» Prompt
Would you count how many lines of the entries below include the word "thinkstats"? Give nothing but the number.

*** Given records Section Begins ***

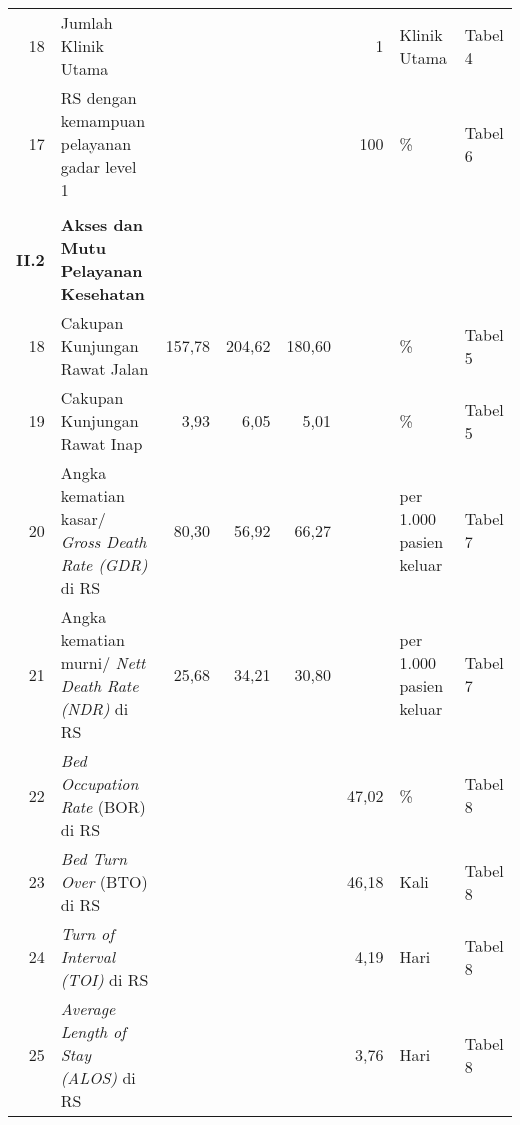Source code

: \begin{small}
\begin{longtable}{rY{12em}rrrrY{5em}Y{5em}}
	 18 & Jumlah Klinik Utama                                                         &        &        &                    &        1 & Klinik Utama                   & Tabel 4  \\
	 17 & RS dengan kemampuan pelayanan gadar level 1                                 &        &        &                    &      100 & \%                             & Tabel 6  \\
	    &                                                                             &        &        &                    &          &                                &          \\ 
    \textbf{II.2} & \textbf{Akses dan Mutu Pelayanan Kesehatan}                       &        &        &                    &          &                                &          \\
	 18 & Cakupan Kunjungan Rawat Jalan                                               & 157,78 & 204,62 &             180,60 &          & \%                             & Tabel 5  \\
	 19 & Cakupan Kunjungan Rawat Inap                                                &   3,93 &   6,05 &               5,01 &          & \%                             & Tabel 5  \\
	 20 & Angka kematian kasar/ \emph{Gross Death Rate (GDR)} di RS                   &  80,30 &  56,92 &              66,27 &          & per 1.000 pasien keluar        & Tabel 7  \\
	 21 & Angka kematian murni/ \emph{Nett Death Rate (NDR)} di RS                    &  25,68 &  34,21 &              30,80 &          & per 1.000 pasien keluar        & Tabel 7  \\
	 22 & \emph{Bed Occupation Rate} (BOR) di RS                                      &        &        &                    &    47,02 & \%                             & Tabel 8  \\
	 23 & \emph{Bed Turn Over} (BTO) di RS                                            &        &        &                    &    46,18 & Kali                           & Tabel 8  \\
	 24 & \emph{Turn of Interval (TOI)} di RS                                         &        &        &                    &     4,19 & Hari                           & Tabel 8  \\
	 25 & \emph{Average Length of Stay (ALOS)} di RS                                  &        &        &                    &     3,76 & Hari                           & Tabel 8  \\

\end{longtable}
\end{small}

*** Given records Section Ends ***
*** Given records Section Begins ***

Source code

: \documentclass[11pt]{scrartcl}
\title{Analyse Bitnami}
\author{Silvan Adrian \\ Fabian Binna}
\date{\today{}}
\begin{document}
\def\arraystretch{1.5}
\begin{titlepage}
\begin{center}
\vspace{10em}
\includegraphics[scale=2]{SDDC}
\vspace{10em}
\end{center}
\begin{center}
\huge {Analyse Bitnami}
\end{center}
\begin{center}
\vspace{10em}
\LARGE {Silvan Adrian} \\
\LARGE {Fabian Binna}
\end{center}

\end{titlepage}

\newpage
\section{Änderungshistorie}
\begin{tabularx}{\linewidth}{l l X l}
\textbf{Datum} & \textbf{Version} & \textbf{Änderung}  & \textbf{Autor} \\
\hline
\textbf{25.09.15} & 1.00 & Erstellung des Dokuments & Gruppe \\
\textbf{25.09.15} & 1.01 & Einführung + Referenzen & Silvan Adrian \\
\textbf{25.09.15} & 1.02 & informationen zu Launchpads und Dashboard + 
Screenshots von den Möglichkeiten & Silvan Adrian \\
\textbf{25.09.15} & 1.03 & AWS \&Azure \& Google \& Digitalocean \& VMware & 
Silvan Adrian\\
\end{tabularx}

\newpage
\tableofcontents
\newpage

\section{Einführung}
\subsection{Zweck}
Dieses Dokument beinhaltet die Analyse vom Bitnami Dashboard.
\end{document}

*** Given records Section Ends ***
*** Given records Section Begins ***

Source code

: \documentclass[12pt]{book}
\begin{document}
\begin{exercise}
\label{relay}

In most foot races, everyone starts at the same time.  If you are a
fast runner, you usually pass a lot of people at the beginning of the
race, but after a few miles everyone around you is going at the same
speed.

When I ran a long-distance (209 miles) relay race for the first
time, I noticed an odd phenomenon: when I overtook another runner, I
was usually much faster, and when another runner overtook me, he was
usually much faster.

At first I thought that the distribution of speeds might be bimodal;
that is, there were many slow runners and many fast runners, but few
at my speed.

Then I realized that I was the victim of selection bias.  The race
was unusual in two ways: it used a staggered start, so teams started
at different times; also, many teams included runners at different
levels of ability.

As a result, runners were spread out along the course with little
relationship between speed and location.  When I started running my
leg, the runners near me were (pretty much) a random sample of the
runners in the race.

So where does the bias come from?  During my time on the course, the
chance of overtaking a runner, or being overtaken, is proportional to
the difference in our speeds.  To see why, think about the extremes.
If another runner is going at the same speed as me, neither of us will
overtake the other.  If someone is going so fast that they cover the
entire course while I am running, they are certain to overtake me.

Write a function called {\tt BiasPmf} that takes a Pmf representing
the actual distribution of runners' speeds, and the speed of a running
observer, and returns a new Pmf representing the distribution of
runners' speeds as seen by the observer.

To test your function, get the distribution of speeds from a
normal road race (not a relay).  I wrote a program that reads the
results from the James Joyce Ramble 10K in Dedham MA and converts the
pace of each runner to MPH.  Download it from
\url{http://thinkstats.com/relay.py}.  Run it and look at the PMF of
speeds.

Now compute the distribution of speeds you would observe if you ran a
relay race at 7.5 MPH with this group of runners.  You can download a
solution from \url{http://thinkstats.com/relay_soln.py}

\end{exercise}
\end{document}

*** Given records Section Ends ***

» Reply to the exercise
2